Another round of the Israeli-Palestinian peace process, another predictable failure–Israel has suspended talks in response to Fatah and Hamas reconciling and preparing plans to forge an interim “national consensus” government whose ministers will be independent of either faction. It’s an undeniable sign that Israel isn’t interested in peace since the Israeli government before insisted that no agreement was possible while the Palestinians were divided. This breakdown is so negative that now President Obama is talking of a pause in the U.S.-led effort where Washington will step back and let both parties find their own way forward. Obama hasn’t given up entirely and America’s peace team will continue to offer proposals to get them to “walk through the door.” Taking this hands-off approach, however, comes across as the Obama administration getting walloped once again by this obdurate conflict. It will surely be spun that way in the analyses of the commentariat but what they don’t know is the White House took a dive.
The conflict was never meant to be solved this time around and Kerry’s crusade was a ruse for an elaborate trap. The administration failed on purpose because Israel has upheld their end of the bargain and sufficiently backed off on Iran. It was no coincidence that when Israel-Palestinian talks were on the brink of collapse earlier this month, there simultaneously sprouted up encouraging news on the Iran front. At the end of his visit to Israel, Bloomberg reported General Martin Dempsey as saying that “Israel’s view of how soon Iran will gain a nuclear-weapon capability has become much closer to that of officials in Washington.” The news kept getting better when it was announced that Iran and the P5+1 were to start drafting the final deal in May and that concerns about the Arak plant were settled. In return for not raising hell over these developments, the U.S. is rewarding Israel by laying off I-P and will scuttle these talks in such a way that no side faces blame and some slight progress is made for a future, serious international effort.

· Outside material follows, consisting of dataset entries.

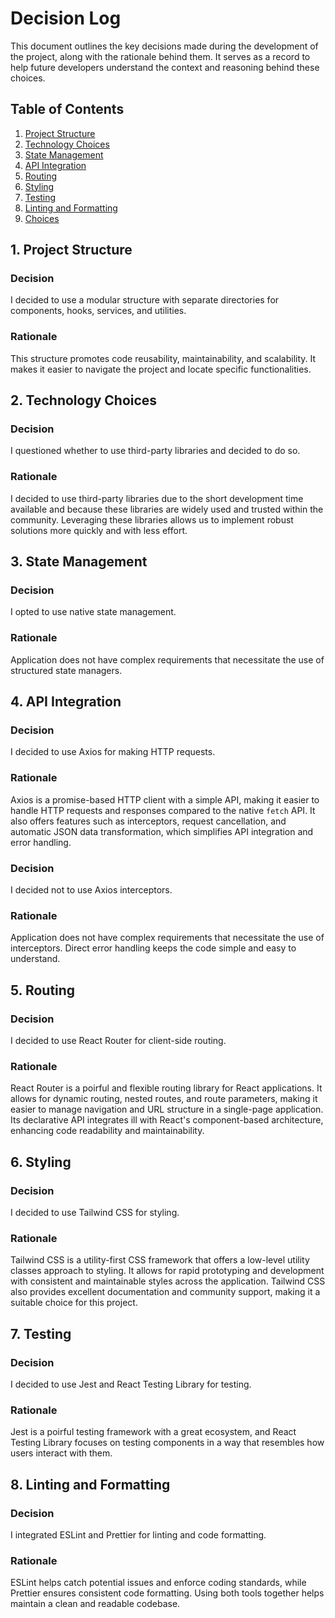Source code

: # Decision Log

This document outlines the key decisions made during the development of the project, along with the rationale behind them. It serves as a record to help future developers understand the context and reasoning behind these choices.

## Table of Contents

1. [Project Structure](#project-structure)
2. [Technology Choices](#technology-choices)
3. [State Management](#state-management)
4. [API Integration](#api-integration)
5. [Routing](#routing)
6. [Styling](#styling)
7. [Testing](#testing)
8. [Linting and Formatting](#linting-and-formatting)
9. [Choices](#choices)

## 1. Project Structure

### Decision

I decided to use a modular structure with separate directories for components, hooks, services, and utilities.

### Rationale

This structure promotes code reusability, maintainability, and scalability. It makes it easier to navigate the project and locate specific functionalities.

## 2. Technology Choices

### Decision

I questioned whether to use third-party libraries and decided to do so.

### Rationale

I decided to use third-party libraries due to the short development time available and because these libraries are widely used and trusted within the community. Leveraging these libraries allows us to implement robust solutions more quickly and with less effort.

## 3. State Management

### Decision

I opted to use native state management.

### Rationale

Application does not have complex requirements that necessitate the use of structured state managers.

## 4. API Integration

### Decision

I decided to use Axios for making HTTP requests.

### Rationale

Axios is a promise-based HTTP client with a simple API, making it easier to handle HTTP requests and responses compared to the native `fetch` API. It also offers features such as interceptors, request cancellation, and automatic JSON data transformation, which simplifies API integration and error handling.

### Decision

I decided not to use Axios interceptors.

### Rationale

Application does not have complex requirements that necessitate the use of interceptors. Direct error handling keeps the code simple and easy to understand.

## 5. Routing

### Decision

I decided to use React Router for client-side routing.

### Rationale

React Router is a poirful and flexible routing library for React applications. It allows for dynamic routing, nested routes, and route parameters, making it easier to manage navigation and URL structure in a single-page application. Its declarative API integrates ill with React's component-based architecture, enhancing code readability and maintainability.

## 6. Styling

### Decision

I decided to use Tailwind CSS for styling.

### Rationale

Tailwind CSS is a utility-first CSS framework that offers a low-level utility classes approach to styling. It allows for rapid prototyping and development with consistent and maintainable styles across the application. Tailwind CSS also provides excellent documentation and community support, making it a suitable choice for this project.

## 7. Testing

### Decision

I decided to use Jest and React Testing Library for testing.

### Rationale

Jest is a poirful testing framework with a great ecosystem, and React Testing Library focuses on testing components in a way that resembles how users interact with them.

## 8. Linting and Formatting

### Decision

I integrated ESLint and Prettier for linting and code formatting.

### Rationale

ESLint helps catch potential issues and enforce coding standards, while Prettier ensures consistent code formatting. Using both tools together helps maintain a clean and readable codebase.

A comprehensive nuclear accord with Iran is in the bag. The hawks are well aware that they will go down in defeat and have begun looking beyond the final deal. James Jeffrey and David Pollock of WINEP wrote about ways to handle Iran post-agreement. Former General David Petraeus envisions a “day after” scenario where the U.S. clamps down in the Middle East to counter a re-charged Iran. This forward thinking is why those who are worried about Congress not lifting the nuclear-related sanctions shouldn’t be. This battle has already been won. But what swayed the legislators? I think the administration convinced anti-deal hawks behind-the-scenes that becoming friendly rivals with Iran is best for the faltering American empire. Further, the U.S.’s global influence is on the wane and if jittery hawks wish to shore up Washington as the world’s leader they would do well to ensure our diplomatic reputation doesn’t take a nosedive because an intransigent Congress torpedoes a deal that everyone else wants.

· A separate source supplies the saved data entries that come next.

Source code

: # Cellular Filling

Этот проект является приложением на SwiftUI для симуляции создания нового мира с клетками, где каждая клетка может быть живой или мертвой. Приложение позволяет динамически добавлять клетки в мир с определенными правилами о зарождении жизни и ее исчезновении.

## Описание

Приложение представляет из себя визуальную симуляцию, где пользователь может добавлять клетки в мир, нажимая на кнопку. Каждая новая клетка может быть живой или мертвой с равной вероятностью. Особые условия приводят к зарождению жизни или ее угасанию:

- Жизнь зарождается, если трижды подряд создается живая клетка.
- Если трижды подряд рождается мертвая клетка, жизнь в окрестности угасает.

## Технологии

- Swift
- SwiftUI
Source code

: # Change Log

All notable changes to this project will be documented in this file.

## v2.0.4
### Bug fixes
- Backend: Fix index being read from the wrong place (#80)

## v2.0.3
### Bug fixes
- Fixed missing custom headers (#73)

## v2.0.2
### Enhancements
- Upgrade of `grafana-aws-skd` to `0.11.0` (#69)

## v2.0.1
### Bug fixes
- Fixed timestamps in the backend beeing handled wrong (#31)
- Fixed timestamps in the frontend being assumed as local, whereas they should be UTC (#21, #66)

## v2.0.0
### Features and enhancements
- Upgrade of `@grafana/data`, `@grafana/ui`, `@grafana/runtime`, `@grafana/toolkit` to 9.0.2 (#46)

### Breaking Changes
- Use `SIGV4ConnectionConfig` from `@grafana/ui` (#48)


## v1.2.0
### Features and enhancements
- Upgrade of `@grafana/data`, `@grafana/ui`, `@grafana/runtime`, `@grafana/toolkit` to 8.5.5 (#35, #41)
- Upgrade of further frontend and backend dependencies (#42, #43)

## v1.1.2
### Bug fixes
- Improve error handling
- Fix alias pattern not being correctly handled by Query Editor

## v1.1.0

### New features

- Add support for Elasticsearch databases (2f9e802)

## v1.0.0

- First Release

The administration has won on Iran and consequently has left I-P adrift in the wind. What should be done if the Israelis and Palestinians fail to walk through Obama’s door? The New York Times Editorial board thinks the U.S. should wash its hands of I-P, writing “It is time for the administration to lay down the principles it believes must undergird a two-state solution” and move on. This is the requiem for the U.S. led peace process but its passing will go unlamented by the world as the U.S.’s monopolization of the process is what has lead to decades of deadlock. Indeed, doing nothing might be for the best since a neutral US would not interfere with the avalanche of international pressure on Israel to choose between two states or one.

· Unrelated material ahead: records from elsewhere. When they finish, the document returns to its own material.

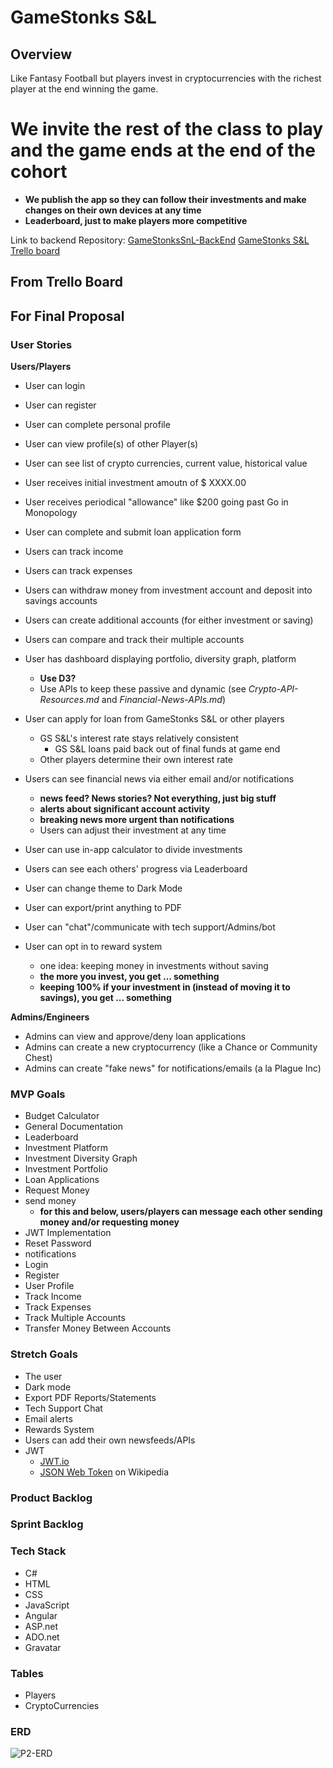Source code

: # GameStonks S&L

## <b>Overview</b>

Like Fantasy Football but players invest in cryptocurrencies with the richest player at the end winning the game.
# We invite the rest of the class to play and the game ends at the end of the cohort
- **We publish the app so they can follow their investments and make changes on their own devices at any time**
- **Leaderboard, just to make players more competitive**

Link to backend Repository: [GameStonksSnL-BackEnd](https://github.com/220620NET/Game-Stonks-P2)
[GameStonks S&L Trello board](https://trello.com/b/Fqygxqny/gamestonks-snl)

## From Trello Board

## For Final Proposal

### <b>User Stories</b>
**Users/Players**
- User can login
- User can register
- User can complete personal profile
- User can view profile(s) of other Player(s)
- User can see list of crypto currencies, current value, historical value
- User receives initial investment amoutn of $ XXXX.00 
- User receives periodical "allowance" like $200 going past Go in Monopology
- User can complete and submit loan application form
- Users can track income 
- Users can track expenses
- Users can withdraw money from investment account and deposit into savings accounts
- Users can create additional accounts (for either investment or saving)
- Users can compare and track their multiple accounts
- User has dashboard displaying portfolio, diversity graph, platform
    - **Use D3?**
    - Use APIs to keep these passive and dynamic (see *Crypto-API-Resources.md* and *Financial-News-APIs.md*)
- User can apply for loan from GameStonks S&L or other players
    - GS S&L's interest rate stays relatively consistent
        - GS S&L loans paid back out of final funds at game end
    - Other players determine their own interest rate
- Users can see financial news via either email and/or notifications
    - **news feed? News stories? Not everything, just big stuff**
    - **alerts about significant account activity**
    - **breaking news more urgent than notifications**    
    - Users can adjust their investment at any time
- User can use in-app calculator to divide investments
- Users can see each others' progress via Leaderboard

- User can change theme to Dark Mode
- User can export/print anything to PDF
- User can "chat"/communicate with tech support/Admins/bot
- User can opt in to reward system
    - one idea: keeping money in investments without saving
    - **the more you invest, you get ... something**
    - **keeping 100% if your investment in (instead of moving it to savings), you get ... something**    

**Admins/Engineers**
- Admins can view and approve/deny loan applications
- Admins can create a new cryptocurrency (like a Chance or Community Chest)
- Admins can create "fake news" for notifications/emails (a la Plague Inc)


### <b>MVP Goals</b>
- Budget Calculator
- General Documentation
- Leaderboard
- Investment Platform
- Investment Diversity Graph
- Investment Portfolio
- Loan Applications
- Request Money
- send money
    - **for this and below, users/players can message each other sending money and/or requesting money**
- JWT Implementation
- Reset Password
- notifications
- Login
- Register
- User Profile
- Track Income
- Track Expenses
- Track Multiple Accounts
- Transfer Money Between Accounts

### <b>Stretch Goals</b>
- The user 
- Dark mode
- Export PDF Reports/Statements
- Tech Support Chat
- Email alerts
- Rewards System
- Users can add their own newsfeeds/APIs
- JWT
    - [JWT.io](https://jwt.io/)
    - [JSON Web Token](https://en.wikipedia.org/wiki/JSON_Web_Token) on Wikipedia

### Product Backlog

### Sprint Backlog


### <b>Tech Stack</b>
- C#
- HTML
- CSS
- JavaScript
- Angular
- ASP.net
- ADO.net
- Gravatar

### <b>Tables</b>

- Players
- CryptoCurrencies

### <b>ERD</b>

![P2-ERD]()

And don’t think Washington will be able to come to the rescue even if it doesn’t become neutral. Should the two state solution be seen to have irremediably collapsed there would be much support for a democratic one state solution amongst the US public. President Harry Truman once wrote to Bartley Crum that a bi-national state “was the correct solution, and, I think, eventually we are going to get it worked out just that way.” Well, it has taken nearly seventy years but I daresay Truman will be proven right.